Why CalSTRS Can't Calculate Its Carbon Footprint
CalSTRS' problem suggests that CRE owners may have issues nailing down data from their tenants.
Greenhouse gas and carbon emissions reporting for corporations is only getting more demanding because of demands from investors and national regulators. And when tenants need accurate data, CRE property owners had better produce.
But an ongoing experience by CalSTRS — the California State Teachers’ Retirement System, which is the largest teachers’ retirement fund and second-largest pension in the U.S. — shows how tricky this could become.
The organization noted on May 1 that it was facing “challenges” in trying to calculate its emissions.

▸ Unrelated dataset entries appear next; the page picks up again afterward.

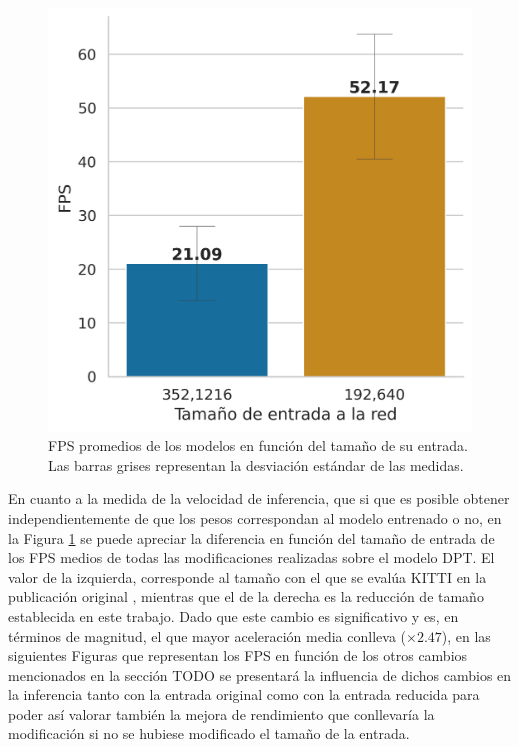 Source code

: \begin{figure}
\vspace{-10pt}
\includegraphics[width=0.95\linewidth]{imagenes/Resultados/velocidad_inferencia_entrada.png} 
\caption{FPS promedios de los modelos en función del tamaño de su entrada. Las barras grises representan la desviación estándar de las medidas.}
\label{fig:resultados-inf-tam-entrada}
\end{figure}

En cuanto a la medida de la velocidad de inferencia, que si que es posible obtener independientemente de que los pesos correspondan al modelo entrenado o no, en la Figura \ref{fig:resultados-inf-tam-entrada} se puede apreciar la diferencia en función del tamaño de entrada de los FPS medios de todas las modificaciones realizadas sobre el modelo DPT. El valor de la izquierda, corresponde al tamaño con el que se evalúa KITTI en la publicación original \cite{visiontransformerDPT}, mientras que el de la derecha es la reducción de tamaño establecida en este trabajo. Dado que este cambio es significativo y es, en términos de magnitud, el que mayor aceleración media conlleva ($\times2.47$), en las siguientes Figuras que representan los FPS en función de los otros cambios mencionados en la sección TODO se presentará la influencia de dichos cambios en la inferencia tanto con la entrada original como con la entrada reducida para poder así valorar también la mejora de rendimiento que conllevaría la modificación si no se hubiese modificado el tamaño de la entrada.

CalSTRS takes a basic approach. If it owns X% of a company, it assign X% of the company’s emissions to its portfolio. Add the parts and that should result in a reasonable representation of emissions.
Except, they noted that determining ownership relative to a company’s market value is not straightforward.
“CalSTRS’ ownership levels are calculated at calendar year end using information provided by our custodian, State Street Bank,” they wrote. “They provide us the market value of our equity shares and debt holdings for each publicly traded company we own. We then rely on a third-party data service provider to give us the total equity and debt value for each company we own, as of the same valuation date.”
In reviewing 2022 data, CalSTRS staff found that the equity and debt values didn’t match the portfolio market values that State Street had provided on a timely end-year basis. However, the data service provider needed to get the matching information from the companies in the portfolio, and those companies were sending the data over at varying times during the next year.
Things clearly didn’t match up on a timely basis, “strongly influencing emissions calculations and yielding inaccurate results.”
CalSTRS talked to multiple data providers as well as investment peers and partners. The conclusion was a workaround was impossible. Getting accurate and timely data wasn’t going to happen.
So, the pension decided the only possible way to address the issue was to delay emissions reporting. That means, the 2023 report won’t come out until 2025. “Going forward, considering the recent SEC climate disclosure rule and the growing acceptance of the International Sustainability Standards Board’s (ISSB) climate disclosure guidance, staff anticipates more robust and timely corporate emissions disclosure that will result in more meaningful emissions measurement,” they wrote.
As the Financial Times noted, this raises questions about the accuracy of disclosures, and net-zero goals, by many large asset owners.
“BlackRock, the world’s largest asset manager, noted in its 2023 climate-related financial disclosures that it could only provide estimates of the carbon footprint of corporate holdings because of gaps between the date when it measured the group’s holding in a company, and the date that business disclosed its emissions,” the paper wrote.
This could mean more pressure on CRE owners to get data in to their tenants faster.